To confirm, lets look at the Freelist section:
Chunk freelists:
Non-Class:
specialized chunks: 1, capacity 1,00 KB
small chunks: 1147, capacity 4,48 MB
medium chunks: 3844, capacity 240,25 MB
humongous chunks: (none)
Total: 4992, capacity=244,73 MB
Class:
specialized chunks: (none)
small chunks: 1190, capacity 2,32 MB
medium chunks: 901, capacity 28,16 MB
humongous chunks: (none)
Total: 2091, capacity=30,48 MB
There we go. All the memory is sitting in the free lists waiting to be reused but not returned to the OS.

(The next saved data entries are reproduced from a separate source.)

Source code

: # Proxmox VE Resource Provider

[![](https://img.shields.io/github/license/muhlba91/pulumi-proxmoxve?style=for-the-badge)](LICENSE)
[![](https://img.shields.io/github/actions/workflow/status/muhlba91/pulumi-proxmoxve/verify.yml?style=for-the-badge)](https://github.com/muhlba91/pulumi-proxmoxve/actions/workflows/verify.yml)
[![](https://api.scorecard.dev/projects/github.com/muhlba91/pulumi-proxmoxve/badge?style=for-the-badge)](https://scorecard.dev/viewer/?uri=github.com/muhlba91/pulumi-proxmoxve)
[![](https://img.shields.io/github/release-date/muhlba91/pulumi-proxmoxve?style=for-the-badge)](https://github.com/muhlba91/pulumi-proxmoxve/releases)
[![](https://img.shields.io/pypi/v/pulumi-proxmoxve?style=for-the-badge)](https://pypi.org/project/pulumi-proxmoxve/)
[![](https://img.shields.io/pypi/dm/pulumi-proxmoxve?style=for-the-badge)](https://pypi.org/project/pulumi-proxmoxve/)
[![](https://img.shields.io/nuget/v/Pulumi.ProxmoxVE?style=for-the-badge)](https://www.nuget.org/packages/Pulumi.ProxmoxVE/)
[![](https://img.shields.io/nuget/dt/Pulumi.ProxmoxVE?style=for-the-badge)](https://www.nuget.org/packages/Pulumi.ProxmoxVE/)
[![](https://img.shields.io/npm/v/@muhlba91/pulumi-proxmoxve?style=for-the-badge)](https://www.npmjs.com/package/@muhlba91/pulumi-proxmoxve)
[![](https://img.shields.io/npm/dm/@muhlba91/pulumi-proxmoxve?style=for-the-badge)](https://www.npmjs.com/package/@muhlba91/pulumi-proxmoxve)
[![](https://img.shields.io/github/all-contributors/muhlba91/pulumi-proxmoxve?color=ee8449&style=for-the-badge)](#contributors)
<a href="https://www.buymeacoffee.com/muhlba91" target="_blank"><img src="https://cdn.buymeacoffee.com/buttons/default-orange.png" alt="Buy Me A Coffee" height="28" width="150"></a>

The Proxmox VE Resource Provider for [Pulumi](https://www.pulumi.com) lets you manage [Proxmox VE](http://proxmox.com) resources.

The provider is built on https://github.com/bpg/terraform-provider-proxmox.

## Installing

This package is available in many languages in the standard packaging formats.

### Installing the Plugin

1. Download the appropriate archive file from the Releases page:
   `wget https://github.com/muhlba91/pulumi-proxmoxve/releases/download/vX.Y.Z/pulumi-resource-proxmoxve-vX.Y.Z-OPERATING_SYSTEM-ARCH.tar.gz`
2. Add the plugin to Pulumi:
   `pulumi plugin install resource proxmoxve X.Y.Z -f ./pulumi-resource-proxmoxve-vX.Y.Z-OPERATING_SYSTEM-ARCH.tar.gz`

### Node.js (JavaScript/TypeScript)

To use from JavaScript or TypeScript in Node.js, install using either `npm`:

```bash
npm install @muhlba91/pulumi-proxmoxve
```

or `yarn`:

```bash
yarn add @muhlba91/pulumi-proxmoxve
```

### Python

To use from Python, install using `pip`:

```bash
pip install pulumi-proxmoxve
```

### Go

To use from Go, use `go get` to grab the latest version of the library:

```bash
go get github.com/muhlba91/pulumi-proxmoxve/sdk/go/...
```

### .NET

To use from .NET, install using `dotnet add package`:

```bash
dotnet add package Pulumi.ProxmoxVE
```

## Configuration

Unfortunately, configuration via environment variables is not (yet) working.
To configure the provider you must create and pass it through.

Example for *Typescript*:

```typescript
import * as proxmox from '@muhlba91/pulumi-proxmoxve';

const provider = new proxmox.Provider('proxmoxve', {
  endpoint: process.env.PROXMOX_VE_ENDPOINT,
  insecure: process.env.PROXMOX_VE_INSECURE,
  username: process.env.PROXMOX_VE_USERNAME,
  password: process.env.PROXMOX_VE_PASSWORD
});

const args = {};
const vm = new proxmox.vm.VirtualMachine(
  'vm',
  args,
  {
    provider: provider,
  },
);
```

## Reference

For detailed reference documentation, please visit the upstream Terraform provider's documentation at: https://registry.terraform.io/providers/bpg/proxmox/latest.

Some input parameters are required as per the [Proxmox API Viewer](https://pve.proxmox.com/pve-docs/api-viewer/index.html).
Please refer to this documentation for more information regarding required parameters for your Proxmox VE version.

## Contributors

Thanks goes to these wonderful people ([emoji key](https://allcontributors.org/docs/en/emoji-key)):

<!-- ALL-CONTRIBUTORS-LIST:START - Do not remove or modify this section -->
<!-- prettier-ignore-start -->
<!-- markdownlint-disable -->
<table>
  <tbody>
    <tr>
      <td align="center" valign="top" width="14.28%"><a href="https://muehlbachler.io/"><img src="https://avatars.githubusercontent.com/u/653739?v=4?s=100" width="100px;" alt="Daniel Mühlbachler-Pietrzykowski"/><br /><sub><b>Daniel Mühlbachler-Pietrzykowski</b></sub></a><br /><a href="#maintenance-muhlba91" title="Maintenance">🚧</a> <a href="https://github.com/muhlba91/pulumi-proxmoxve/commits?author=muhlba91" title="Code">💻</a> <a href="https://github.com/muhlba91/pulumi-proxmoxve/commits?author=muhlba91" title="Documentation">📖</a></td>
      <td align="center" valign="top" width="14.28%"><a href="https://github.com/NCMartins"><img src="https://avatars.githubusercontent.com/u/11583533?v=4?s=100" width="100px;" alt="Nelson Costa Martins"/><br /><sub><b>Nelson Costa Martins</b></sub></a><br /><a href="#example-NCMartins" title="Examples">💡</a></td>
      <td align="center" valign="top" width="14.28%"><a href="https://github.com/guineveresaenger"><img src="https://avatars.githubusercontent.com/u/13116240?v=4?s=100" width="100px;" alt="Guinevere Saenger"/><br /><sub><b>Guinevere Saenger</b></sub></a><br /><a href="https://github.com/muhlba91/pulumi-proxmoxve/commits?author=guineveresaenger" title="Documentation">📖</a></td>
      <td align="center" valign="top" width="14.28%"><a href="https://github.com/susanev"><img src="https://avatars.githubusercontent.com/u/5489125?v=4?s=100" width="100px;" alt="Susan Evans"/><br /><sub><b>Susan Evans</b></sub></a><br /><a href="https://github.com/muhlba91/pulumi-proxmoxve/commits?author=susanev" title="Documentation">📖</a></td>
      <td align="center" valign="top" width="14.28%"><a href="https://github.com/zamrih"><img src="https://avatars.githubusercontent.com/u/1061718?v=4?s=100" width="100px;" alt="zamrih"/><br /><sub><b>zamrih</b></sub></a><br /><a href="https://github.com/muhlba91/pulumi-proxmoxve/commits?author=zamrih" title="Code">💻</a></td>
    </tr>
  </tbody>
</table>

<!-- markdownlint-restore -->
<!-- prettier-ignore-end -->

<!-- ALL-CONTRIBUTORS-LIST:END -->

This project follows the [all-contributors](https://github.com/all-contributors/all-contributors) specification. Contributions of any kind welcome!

Note: I am currently working on a prototype to reduce waste and memory footprint in Metaspace and to return memory more eagerly to the OS. For details, please see JDK-8221173.
tl;dr
If you did not read anything else, take away this:
jcmd <pid> VM.metaspace
displays basic Metaspace statistics- The
Virtual Space
section displays reserved and committed space used for all Metaspace purposes. This is what is used, in total, for Metaspace. It includes both space used for class metadata and overhead/waste. - The
Waste
section lists all types of overhead/wastages which can happen. Prominent wastages can be: Free in chunks in use - chunks only partially used by their loaders - and chunks parked in free lists for reuse, In free chunks.